TASK ::
Your job with the data below is to output exactly the lines from the one holding "war was over" down to the one holding "## Structure of evaluation essay (12m)", both included, and no others.

GIVEN RECORDS ::
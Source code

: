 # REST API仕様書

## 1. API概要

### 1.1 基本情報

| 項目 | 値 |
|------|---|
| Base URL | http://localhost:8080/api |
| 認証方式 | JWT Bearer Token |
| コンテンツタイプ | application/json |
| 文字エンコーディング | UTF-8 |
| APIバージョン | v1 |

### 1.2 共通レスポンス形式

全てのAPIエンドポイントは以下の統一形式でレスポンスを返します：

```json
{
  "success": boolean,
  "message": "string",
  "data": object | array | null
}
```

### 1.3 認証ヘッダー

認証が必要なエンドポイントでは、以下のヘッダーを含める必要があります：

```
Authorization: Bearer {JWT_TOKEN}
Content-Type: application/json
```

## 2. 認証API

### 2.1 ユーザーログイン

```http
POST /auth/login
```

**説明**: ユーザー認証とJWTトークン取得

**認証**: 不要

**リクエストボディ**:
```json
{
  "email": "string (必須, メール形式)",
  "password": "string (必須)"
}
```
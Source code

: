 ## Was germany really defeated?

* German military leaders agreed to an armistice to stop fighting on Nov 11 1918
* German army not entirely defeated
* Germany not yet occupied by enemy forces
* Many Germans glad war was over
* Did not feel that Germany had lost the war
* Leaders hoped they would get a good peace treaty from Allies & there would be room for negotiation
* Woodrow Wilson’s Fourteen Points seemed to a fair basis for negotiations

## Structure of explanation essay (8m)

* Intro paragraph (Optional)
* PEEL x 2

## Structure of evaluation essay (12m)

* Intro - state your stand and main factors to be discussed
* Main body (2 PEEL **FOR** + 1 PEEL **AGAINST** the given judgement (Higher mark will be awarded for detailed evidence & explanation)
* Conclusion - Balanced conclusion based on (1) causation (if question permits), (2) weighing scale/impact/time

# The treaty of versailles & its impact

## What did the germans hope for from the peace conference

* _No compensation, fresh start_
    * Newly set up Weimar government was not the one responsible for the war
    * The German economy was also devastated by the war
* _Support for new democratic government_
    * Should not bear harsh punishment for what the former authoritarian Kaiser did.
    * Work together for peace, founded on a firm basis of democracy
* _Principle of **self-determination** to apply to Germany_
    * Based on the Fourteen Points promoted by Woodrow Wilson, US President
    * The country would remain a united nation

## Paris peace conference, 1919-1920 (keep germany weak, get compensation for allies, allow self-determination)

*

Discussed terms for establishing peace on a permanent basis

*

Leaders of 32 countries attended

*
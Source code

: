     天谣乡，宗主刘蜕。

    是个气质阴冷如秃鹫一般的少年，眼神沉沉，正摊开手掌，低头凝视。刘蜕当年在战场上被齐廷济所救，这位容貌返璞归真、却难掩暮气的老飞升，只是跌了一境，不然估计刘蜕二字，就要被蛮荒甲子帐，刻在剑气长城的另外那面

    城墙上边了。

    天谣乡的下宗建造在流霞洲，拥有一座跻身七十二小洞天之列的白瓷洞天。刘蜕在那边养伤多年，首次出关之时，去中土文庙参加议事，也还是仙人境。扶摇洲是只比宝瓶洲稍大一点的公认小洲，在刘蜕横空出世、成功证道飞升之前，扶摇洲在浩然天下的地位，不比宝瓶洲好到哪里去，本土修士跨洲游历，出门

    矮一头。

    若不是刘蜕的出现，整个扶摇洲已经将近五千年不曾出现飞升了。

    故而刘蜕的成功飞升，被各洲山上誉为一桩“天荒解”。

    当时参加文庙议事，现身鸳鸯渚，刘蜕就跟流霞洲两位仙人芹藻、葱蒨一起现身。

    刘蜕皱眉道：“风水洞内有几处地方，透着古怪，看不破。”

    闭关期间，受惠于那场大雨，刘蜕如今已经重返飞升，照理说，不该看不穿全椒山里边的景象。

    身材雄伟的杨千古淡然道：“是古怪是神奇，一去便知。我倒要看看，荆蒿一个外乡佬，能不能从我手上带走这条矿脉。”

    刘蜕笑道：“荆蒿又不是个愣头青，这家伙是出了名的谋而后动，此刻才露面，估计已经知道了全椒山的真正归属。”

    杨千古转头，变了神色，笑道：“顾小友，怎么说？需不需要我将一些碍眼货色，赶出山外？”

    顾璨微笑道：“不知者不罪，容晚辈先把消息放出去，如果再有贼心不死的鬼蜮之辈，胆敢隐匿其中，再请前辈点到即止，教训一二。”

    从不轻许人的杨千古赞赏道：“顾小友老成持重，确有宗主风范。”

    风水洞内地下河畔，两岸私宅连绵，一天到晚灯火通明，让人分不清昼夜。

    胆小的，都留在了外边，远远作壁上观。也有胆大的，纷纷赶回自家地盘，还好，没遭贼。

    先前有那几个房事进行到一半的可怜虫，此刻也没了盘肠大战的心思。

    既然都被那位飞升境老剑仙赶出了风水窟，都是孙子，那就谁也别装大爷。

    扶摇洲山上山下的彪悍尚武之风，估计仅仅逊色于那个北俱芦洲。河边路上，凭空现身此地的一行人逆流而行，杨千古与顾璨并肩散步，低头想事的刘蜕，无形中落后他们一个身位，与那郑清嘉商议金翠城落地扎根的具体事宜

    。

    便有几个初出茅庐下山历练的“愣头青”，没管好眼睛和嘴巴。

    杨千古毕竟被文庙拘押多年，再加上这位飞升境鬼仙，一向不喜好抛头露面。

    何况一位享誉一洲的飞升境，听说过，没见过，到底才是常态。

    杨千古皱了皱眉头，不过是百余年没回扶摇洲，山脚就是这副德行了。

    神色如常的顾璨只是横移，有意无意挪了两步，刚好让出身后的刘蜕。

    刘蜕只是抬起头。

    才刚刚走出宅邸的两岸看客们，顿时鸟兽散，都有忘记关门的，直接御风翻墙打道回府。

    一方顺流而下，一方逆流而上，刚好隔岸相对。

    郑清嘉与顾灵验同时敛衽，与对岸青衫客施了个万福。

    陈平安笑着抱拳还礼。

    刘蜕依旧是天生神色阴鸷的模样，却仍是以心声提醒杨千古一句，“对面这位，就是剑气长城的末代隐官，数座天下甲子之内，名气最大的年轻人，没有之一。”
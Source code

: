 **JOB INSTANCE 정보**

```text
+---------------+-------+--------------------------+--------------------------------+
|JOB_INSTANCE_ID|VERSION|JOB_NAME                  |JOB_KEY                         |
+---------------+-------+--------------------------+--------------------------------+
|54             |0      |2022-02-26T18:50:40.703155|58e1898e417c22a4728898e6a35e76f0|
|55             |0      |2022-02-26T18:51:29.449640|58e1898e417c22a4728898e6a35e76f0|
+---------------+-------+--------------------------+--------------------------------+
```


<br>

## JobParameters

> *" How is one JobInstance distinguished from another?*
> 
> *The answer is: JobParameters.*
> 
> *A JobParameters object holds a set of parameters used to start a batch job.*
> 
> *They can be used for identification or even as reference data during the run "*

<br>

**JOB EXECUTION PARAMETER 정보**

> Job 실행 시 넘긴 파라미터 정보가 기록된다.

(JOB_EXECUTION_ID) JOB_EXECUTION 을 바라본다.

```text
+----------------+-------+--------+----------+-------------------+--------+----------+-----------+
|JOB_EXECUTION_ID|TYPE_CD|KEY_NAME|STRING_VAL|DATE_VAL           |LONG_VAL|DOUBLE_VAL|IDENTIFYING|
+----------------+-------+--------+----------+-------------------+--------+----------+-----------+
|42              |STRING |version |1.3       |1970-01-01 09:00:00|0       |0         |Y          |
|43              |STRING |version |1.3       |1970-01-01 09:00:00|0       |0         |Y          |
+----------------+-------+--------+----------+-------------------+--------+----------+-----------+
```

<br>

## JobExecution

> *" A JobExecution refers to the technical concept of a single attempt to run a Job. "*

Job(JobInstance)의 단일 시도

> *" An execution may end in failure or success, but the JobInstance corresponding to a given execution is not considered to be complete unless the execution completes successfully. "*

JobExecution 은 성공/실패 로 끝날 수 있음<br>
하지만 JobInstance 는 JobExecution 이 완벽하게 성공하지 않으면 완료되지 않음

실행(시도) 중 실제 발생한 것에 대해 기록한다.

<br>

SOLUTION TO THE PROBLEM ::
* Many Germans glad war was over
* Did not feel that Germany had lost the war
* Leaders hoped they would get a good peace treaty from Allies & there would be room for negotiation
* Woodrow Wilson’s Fourteen Points seemed to a fair basis for negotiations

## Structure of explanation essay (8m)

* Intro paragraph (Optional)
* PEEL x 2

## Structure of evaluation essay (12m)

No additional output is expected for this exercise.